Maurizio Pisati: U-CABARET
Rehearsals and excerpts from the concert
Two voices, mechanical puppets, instruments,
electronics
MILANO, Palazzina Liberty
18.04.2007
- MusicaRealtà2007
U diventa Cabaret / Invenzione /
Viaggio utopico / Teatro dei segni
• U diventa Cabaret
U è il titolo di una precedente composizione per Ensemble, nata come
ulteriore e personale riflessione sulle lingue
cosiddette Utopiche -ma anche fantastiche e immaginarie, talvolta solo narrate,
talaltra praticate da una cerchia di eletti- a partire da quella di Thomas More
proprio in “Utopia”, dove compare un unico pensiero scritto nella nuova lingua,
poi così tradotto: Libenter impartio mea, non gravatim accipio meliora.

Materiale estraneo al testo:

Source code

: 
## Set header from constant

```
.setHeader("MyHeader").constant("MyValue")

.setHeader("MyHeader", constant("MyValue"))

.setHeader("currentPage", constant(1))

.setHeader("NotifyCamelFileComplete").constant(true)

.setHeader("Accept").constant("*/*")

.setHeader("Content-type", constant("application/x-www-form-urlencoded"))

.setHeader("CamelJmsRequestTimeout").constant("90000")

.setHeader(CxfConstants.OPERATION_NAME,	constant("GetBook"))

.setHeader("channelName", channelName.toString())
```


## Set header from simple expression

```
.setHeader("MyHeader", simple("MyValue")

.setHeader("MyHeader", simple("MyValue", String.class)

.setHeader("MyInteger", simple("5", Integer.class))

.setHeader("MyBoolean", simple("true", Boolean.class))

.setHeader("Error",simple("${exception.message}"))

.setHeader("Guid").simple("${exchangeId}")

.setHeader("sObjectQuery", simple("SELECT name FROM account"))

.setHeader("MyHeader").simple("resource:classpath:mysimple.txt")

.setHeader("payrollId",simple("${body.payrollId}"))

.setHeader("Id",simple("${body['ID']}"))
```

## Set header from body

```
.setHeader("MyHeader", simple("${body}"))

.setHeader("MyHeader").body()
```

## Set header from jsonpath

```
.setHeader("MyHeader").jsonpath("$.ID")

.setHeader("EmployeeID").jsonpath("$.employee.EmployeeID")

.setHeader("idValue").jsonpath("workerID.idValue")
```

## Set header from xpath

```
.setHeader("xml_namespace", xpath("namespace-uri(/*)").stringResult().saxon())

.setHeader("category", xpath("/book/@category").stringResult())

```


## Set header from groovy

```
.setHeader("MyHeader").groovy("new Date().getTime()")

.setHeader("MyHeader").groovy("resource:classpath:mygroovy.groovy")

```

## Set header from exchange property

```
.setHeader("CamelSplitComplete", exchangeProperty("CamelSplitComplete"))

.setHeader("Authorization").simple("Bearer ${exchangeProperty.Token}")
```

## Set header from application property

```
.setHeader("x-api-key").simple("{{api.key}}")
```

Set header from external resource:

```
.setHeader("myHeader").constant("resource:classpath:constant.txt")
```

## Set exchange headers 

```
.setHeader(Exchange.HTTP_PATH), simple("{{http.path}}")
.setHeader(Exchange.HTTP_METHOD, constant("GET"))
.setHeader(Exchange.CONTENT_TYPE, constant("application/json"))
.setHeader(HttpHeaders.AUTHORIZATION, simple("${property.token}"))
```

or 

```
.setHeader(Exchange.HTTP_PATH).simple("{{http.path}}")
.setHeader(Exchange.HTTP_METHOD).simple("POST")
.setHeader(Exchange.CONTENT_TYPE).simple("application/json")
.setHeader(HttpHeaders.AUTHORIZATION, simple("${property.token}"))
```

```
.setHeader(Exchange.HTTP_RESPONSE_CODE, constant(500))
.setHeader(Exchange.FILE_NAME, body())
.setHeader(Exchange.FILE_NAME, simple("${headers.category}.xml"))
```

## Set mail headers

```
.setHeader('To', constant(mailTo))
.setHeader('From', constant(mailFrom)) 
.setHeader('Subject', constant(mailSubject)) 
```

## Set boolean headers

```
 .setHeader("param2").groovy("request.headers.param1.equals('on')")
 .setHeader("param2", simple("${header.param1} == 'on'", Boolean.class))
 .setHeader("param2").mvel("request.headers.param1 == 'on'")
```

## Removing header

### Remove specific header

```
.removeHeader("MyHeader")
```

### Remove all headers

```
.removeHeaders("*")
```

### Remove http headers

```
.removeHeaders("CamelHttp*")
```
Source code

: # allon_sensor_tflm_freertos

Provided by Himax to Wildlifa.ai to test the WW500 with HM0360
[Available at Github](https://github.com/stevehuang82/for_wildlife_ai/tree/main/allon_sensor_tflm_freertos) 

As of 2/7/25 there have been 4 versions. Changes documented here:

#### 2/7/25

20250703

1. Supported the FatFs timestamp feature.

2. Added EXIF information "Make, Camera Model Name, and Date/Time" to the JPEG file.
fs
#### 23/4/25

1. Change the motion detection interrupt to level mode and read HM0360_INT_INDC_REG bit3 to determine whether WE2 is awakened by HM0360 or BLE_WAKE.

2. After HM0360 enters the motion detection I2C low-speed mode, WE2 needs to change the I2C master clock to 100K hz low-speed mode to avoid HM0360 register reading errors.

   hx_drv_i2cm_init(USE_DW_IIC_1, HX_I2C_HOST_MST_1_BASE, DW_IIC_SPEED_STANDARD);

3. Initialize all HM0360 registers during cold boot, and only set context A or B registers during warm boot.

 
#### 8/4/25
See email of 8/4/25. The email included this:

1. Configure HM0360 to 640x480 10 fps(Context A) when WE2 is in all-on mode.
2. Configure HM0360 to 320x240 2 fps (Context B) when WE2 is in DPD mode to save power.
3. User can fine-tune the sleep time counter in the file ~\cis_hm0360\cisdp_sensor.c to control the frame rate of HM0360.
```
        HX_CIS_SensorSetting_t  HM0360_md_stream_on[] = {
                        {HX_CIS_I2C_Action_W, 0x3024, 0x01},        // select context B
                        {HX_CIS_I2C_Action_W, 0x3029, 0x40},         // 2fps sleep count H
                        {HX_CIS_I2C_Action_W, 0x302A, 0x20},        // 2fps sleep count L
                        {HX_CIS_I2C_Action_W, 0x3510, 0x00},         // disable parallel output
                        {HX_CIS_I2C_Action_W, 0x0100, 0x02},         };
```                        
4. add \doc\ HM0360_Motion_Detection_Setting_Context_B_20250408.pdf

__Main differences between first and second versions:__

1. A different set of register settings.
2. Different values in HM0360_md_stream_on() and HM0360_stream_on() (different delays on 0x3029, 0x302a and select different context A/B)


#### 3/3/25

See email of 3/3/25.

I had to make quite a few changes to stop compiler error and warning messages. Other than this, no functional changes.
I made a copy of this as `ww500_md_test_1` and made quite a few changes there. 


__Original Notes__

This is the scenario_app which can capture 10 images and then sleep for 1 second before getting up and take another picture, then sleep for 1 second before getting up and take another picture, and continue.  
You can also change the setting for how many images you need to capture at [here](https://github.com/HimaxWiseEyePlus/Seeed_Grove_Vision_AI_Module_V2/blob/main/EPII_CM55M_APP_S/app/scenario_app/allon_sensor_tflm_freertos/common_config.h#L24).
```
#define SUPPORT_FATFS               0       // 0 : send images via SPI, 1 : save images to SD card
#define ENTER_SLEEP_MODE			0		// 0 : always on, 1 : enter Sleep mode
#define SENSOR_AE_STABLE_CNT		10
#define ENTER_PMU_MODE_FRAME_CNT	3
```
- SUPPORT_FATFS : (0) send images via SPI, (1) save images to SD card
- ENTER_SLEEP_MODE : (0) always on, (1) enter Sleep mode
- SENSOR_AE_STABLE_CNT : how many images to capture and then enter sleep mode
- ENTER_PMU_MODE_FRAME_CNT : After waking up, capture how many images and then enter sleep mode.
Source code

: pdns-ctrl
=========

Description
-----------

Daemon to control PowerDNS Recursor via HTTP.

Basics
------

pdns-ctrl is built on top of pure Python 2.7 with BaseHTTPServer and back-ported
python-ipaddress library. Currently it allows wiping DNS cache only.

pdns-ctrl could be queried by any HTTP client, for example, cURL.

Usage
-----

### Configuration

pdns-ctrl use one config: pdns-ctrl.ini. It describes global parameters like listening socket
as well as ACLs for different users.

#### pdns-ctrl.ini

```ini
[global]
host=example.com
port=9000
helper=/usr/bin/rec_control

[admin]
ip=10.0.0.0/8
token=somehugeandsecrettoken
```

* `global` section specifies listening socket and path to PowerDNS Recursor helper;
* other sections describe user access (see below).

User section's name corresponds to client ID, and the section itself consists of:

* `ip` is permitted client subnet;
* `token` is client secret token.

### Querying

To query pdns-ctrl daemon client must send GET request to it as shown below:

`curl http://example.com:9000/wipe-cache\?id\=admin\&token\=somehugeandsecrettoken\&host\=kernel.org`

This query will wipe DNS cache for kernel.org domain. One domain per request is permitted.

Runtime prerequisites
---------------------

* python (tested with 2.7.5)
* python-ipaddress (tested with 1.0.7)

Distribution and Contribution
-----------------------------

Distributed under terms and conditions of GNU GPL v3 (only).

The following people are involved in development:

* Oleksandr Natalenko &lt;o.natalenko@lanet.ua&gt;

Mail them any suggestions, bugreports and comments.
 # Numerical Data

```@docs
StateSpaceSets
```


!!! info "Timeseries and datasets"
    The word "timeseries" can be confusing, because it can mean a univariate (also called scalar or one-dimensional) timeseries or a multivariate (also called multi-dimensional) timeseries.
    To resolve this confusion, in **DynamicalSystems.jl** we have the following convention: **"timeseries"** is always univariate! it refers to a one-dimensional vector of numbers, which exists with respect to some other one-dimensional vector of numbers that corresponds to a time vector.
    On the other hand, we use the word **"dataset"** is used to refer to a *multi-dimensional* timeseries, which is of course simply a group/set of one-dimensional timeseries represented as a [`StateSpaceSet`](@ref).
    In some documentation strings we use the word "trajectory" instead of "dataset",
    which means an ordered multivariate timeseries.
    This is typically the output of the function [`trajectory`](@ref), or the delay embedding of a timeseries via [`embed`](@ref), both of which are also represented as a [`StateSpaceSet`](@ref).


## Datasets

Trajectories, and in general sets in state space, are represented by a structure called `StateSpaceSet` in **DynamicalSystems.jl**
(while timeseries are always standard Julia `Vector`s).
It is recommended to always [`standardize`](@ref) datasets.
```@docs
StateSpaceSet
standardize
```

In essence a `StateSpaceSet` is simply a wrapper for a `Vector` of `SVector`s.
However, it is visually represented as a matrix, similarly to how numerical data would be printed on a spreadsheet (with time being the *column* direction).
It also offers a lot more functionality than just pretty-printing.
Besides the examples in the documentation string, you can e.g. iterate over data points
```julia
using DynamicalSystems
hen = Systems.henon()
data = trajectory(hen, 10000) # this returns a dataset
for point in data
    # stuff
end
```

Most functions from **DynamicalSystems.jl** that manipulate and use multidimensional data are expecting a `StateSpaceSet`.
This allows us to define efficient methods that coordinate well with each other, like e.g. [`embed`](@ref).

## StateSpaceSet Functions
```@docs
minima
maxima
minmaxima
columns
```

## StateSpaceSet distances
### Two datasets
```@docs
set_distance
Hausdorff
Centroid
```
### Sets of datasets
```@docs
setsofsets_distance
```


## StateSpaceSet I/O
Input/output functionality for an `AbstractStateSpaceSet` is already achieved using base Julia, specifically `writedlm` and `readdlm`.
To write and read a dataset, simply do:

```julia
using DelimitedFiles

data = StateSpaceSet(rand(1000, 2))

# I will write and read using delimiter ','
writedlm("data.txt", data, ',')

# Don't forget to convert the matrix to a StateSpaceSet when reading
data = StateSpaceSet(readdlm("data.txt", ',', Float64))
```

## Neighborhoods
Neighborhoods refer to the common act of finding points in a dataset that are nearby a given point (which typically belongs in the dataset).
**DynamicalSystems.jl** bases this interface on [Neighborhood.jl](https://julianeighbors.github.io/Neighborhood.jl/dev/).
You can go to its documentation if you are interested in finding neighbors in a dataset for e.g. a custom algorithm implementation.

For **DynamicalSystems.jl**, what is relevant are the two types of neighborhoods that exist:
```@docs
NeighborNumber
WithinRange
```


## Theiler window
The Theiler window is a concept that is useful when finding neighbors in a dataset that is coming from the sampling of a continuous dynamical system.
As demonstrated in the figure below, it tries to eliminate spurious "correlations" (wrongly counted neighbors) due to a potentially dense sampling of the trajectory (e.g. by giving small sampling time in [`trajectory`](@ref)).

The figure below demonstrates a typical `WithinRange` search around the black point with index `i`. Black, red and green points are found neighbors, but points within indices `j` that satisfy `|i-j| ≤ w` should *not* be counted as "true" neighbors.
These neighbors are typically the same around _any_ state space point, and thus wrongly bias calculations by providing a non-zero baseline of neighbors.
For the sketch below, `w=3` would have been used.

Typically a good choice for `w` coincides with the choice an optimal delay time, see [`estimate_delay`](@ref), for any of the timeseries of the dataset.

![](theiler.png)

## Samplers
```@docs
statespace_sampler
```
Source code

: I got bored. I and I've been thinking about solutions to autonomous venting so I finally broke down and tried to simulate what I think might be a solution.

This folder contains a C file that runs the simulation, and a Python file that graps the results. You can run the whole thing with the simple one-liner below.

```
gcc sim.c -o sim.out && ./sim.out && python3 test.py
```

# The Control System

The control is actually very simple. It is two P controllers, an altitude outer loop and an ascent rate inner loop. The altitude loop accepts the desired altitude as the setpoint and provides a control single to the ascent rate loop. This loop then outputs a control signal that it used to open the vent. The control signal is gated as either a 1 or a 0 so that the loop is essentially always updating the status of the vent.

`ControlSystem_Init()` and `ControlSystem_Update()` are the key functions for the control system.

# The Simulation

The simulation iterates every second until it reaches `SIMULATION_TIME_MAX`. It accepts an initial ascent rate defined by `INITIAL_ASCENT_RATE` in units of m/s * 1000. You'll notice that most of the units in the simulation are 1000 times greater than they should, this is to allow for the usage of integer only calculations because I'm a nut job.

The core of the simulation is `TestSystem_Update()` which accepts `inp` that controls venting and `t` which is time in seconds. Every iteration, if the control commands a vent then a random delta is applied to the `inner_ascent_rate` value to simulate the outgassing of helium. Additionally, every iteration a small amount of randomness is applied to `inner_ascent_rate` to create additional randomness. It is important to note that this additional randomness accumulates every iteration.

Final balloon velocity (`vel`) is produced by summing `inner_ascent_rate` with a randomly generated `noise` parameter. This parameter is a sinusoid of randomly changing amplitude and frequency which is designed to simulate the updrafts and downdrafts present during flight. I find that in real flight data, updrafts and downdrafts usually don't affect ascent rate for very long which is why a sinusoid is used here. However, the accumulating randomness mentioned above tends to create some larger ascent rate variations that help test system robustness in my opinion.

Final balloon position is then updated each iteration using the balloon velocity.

(Volentieri dico ciò che ho fatto, senza ripugnanza accetto cose migliori). In quella prima composizione U era un
suono, un gesto della mano, una movenza del corpo. Ora, in U-Cabaret, quel
suono viene evocato dall’elaborazione elettronica e reinventato assieme ad
altri strumenti reali e immaginari: i gesti del dire e del suonare si fanno
drammaturgia, la recitazione reinventa la lingua, la lingua svela un suono e
assieme costruiscono la partitura. Un
continuo scambio di ruoli che per sua natura ingenera travisamenti e inciampi,
scivolate e disorientamenti, sorprese, insomma: un cabaret.
• Invenzione
Il rapporto musicista-pubblico è spesso ridotto alla
generalizzazione datore-fruitore, uno stereotipo a senso unico come sovente i
rapporti insegnante-allievo, servizi-utenza, datore di lavoro-operaio,
palinsesto tv-audience e così via. Si
evidenzia cioè solo la superficie, la relazione tra un ripetitore e un
ascoltatore, un manuale di istruzioni scambiato per un libro. Cos’altro si può fare, invece? Intendo
dire: cos’altro possiamo intravedere, in questi rapporti, che ci riconduca alla
loro origine di relazioni vicendevoli e fruttuose, arricchite cioè del valore
dell’Invenzione?
• Teatro dei segni e dei gesti del suonare
Intanto proviamo a ricreare sul palco una relazione
dinamica tra soggetti in apparenza contrapposti, o tra una parte più umana e
una più meccanica, a leggere tra le righe e vivere un testo -in questo caso Il
Giocatore di Scacchi di Maelzel, di E. A. Poe- come la rappresentazione di più
esperienze parallele. In scena
quindi il racconto viene recitato, suonato, tradotto, il suono è talvolta solo
mimato: un teatro immediato e uno parallelo di gesti del suonare, la
recitazione di automatismi, così come il suono del racconto vocale senza
parole.
• Viaggio Utopico
Sarà un breve viaggio in cerca di quei segni di utopia nascosti (tra le
righe, appunto) che ogni scrittura porta con sè. La scrittura il più delle volte segue
un pensiero, ma il pensiero non necessita della scrittura per trovare
compiutezza. Forse un monaco orientale calligrafo, o un bambino, vedono nascere
assieme pensiero e segno. Il monaco, dopo lungo pensare e poi non pensare,
ritrovando non già un significato ma un respiro. Il bambino girovagando tra le
immagini mentali, mentre muove la mano che è già un segno. In U-Cabaret i due personaggi si
segnano e pensano vorticosamente, si scambiano le battute, si imitano,
ammiccano, ricalcano i gesti strumentali e i suoni degli oggetti, evocano
scenari acustici, i loro movimenti perturbano l’aria, gli stessi gesti delle
mani dettano alla Voce virtuosismo e varietà, nell’ansia di diversificarsi
dall’automa. Il racconto di Poe
dimostra come il famoso Giocatore di Scacchi non potesse essere un automa ma
nascondesse in realtà al suo interno un essere umano. Così in U-Cabaret i ruoli si
intrecciano, o almeno si con-fondono, scoprendosi la voce umana ricca anche di
un’anima meccanica, mentre la meccanica rivela insospettabili respiri.